Operator, next question please.

Operator

Our next question is from Scott Gaffner of Barclays. Your line is open.

Scott Gaffner -- Barclays -- Analyst

Thanks. Good morning Ted. Good morning, Bill. I hate to come to back to Product Care but I think that was the area where there was the most variation relative to people estimates. Ted, if I look at it, you're saying 1.5% organic growth for that business before you said 1%. So it seems like maybe you're even more confident in that segment. Now, can you talk about the growth on a go-forward basis. Is it, at least in 2019? Is it recapture of some of these industrial businesses or is it more growth in the high-value segment at least in 2019? We should be anticipating? And based on that, do you still think you can get segment EBITDA up year-over-year despite some of these challenges.

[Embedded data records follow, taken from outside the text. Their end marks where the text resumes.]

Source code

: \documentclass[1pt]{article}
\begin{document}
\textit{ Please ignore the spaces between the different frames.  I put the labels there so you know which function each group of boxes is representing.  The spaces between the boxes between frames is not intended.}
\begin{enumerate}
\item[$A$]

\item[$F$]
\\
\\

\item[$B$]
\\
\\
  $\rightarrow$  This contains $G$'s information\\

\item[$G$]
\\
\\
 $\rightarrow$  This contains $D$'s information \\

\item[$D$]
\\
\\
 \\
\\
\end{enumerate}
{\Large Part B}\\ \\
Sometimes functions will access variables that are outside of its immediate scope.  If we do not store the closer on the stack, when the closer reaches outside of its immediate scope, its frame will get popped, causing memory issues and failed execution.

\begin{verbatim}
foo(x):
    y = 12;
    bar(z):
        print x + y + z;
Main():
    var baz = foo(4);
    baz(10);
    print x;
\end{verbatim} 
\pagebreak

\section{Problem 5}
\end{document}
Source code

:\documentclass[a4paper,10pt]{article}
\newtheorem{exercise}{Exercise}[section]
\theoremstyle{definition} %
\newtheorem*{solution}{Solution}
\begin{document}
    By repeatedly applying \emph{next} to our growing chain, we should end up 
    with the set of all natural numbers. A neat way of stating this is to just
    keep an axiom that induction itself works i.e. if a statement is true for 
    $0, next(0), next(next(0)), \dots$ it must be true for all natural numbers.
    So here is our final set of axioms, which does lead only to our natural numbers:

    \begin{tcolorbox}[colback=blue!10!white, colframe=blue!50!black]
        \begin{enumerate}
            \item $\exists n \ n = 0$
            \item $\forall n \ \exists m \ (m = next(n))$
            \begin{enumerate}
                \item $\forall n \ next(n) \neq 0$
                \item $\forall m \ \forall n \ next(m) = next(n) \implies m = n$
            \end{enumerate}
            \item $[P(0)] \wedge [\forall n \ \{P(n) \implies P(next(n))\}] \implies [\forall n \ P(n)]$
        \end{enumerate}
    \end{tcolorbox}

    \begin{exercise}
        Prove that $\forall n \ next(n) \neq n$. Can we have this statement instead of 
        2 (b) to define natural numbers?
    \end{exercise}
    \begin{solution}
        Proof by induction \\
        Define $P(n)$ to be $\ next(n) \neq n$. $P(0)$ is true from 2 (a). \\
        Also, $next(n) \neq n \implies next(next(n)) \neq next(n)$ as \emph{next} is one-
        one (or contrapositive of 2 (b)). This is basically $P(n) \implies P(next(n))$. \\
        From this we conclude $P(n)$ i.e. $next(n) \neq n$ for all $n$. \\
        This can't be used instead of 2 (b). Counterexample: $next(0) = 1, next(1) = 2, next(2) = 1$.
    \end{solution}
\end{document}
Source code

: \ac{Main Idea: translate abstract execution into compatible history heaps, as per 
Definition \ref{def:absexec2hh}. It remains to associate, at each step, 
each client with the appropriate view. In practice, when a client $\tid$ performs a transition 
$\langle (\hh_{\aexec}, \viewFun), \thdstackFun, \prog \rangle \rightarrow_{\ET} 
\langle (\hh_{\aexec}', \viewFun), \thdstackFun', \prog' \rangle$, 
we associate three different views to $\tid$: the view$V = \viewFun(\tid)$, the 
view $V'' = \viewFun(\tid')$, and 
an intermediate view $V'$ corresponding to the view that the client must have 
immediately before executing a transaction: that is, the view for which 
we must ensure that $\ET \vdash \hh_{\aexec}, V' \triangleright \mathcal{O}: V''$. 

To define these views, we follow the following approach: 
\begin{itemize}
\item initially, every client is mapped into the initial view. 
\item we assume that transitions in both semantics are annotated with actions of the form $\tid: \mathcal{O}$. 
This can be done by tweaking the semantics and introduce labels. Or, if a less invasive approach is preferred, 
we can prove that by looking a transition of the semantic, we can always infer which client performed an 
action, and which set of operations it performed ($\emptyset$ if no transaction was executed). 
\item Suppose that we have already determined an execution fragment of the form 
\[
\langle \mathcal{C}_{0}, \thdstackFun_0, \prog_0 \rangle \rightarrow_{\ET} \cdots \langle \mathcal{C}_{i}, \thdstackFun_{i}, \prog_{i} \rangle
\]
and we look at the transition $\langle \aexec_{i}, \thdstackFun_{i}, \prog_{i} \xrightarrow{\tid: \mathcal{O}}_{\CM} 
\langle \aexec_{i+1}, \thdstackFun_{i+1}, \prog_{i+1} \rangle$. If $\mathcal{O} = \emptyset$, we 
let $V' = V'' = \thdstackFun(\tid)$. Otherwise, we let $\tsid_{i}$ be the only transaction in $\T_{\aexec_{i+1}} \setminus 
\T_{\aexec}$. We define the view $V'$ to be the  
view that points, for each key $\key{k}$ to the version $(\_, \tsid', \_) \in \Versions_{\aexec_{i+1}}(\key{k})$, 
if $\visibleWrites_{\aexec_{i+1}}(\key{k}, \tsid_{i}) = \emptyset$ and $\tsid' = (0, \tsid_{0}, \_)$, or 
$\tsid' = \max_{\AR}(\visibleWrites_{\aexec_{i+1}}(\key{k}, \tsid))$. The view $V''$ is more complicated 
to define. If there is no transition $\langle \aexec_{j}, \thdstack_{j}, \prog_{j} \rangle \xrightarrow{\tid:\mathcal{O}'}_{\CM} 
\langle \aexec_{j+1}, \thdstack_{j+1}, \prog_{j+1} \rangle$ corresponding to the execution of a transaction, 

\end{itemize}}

Ted Doheny -- President and Chief Executive Officer

Yes. Well, Scott let me break out in the two pieces because you through in and segment EBITDA in there, on the growth. The EBITDA pretty confident we're going to get that. We're focused pretty hard on the cost and the efficiencies that we talked about. On the volume side, is just highlighting again. We did have that tough comparables. The Instapak piece, that got hit, with that we didn't anticipate that the actually industrial market in the first quarter was tepid. So we think we'll recover that. As I mentioned, we are seeing the equipment installs in March alone, up 40% year-over-year. That's a positive number for us. And Instapak in our Protective Packaging business, is our largest and most profitable line, so that feel good about that.

The other piece I mentioned, our Inflatable Bubble on demand is going well. The automation was a gap that we hinted all last year even before we thought to have about APS coming into the portfolio. We've been working on the automation side, that's the part of the gap that we got hit in 2018, that we have to recover. So we do have a strong pipeline out there, we got to go make it happen. But we're not giving up on the year on the volume on the protective packaging side.

Lori Chaitman -- Vice President, Investor Relations

Operator, next question please.

Operator

Our next question is from Tyler Langton of JP Morgan. Your line is open.

Tyler Langton -- JPMorgan -- Analyst

Good morning. Thank you. Just had a question on the $17 million price-cost benefit EBITDA that you thought in Food Care, I guess. If you can give some little bit more details on what drove that. I know it's sort of, as Ted mentioned, resins wasn't a huge part of it, but I think in the release, you also mentioned that South America saw 25% revenue growth from U.S. dollar index pricing. Just trying to figure out if that played a role or just any more color that would be helpful.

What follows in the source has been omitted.